Task item: Without including any picture, repeat the records below exactly.

__________________________________________________

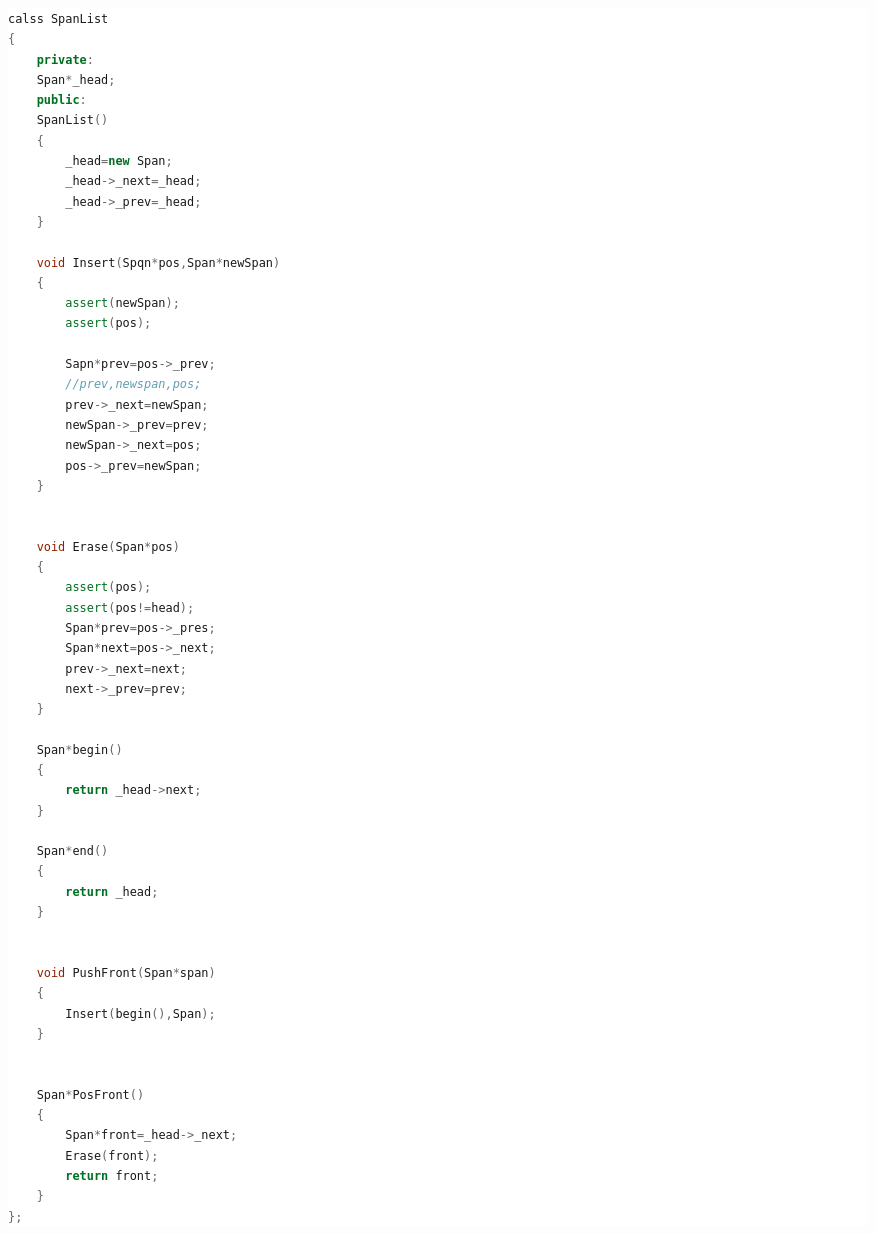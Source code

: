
 ```cpp
calss SpanList
{
    private:
    Span*_head;
    public:
    SpanList()
    {
        _head=new Span;
        _head->_next=_head;
        _head->_prev=_head;
    }
    
    void Insert(Spqn*pos,Span*newSpan)
    {
        assert(newSpan);
        assert(pos);
        
        Sapn*prev=pos->_prev;
        //prev,newspan,pos;
        prev->_next=newSpan;
        newSpan->_prev=prev;
        newSpan->_next=pos;
        pos->_prev=newSpan;
    }
    
    
    void Erase(Span*pos)
    {
        assert(pos);
        assert(pos!=head);
        Span*prev=pos->_pres;
        Span*next=pos->_next;
        prev->_next=next;
        next->_prev=prev;
    }
    
    Span*begin()
    {
        return _head->next;
    }
    
    Span*end()
    {
        return _head;
    }
    
    
    void PushFront(Span*span)
    {
        Insert(begin(),Span);
    }
    
    
    Span*PosFront()
    {
        Span*front=_head->_next;
        Erase(front);
        return front;
    }
};
```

__________________________________________________

Exercise output:
Source code

:
 ```cpp
calss SpanList
{
    private:
    Span*_head;
    public:
    SpanList()
    {
        _head=new Span;
        _head->_next=_head;
        _head->_prev=_head;
    }
    
    void Insert(Spqn*pos,Span*newSpan)
    {
        assert(newSpan);
        assert(pos);
        
        Sapn*prev=pos->_prev;
        //prev,newspan,pos;
        prev->_next=newSpan;
        newSpan->_prev=prev;
        newSpan->_next=pos;
        pos->_prev=newSpan;
    }
    
    
    void Erase(Span*pos)
    {
        assert(pos);
        assert(pos!=head);
        Span*prev=pos->_pres;
        Span*next=pos->_next;
        prev->_next=next;
        next->_prev=prev;
    }
    
    Span*begin()
    {
        return _head->next;
    }
    
    Span*end()
    {
        return _head;
    }
    
    
    void PushFront(Span*span)
    {
        Insert(begin(),Span);
    }
    
    
    Span*PosFront()
    {
        Span*front=_head->_next;
        Erase(front);
        return front;
    }
};
```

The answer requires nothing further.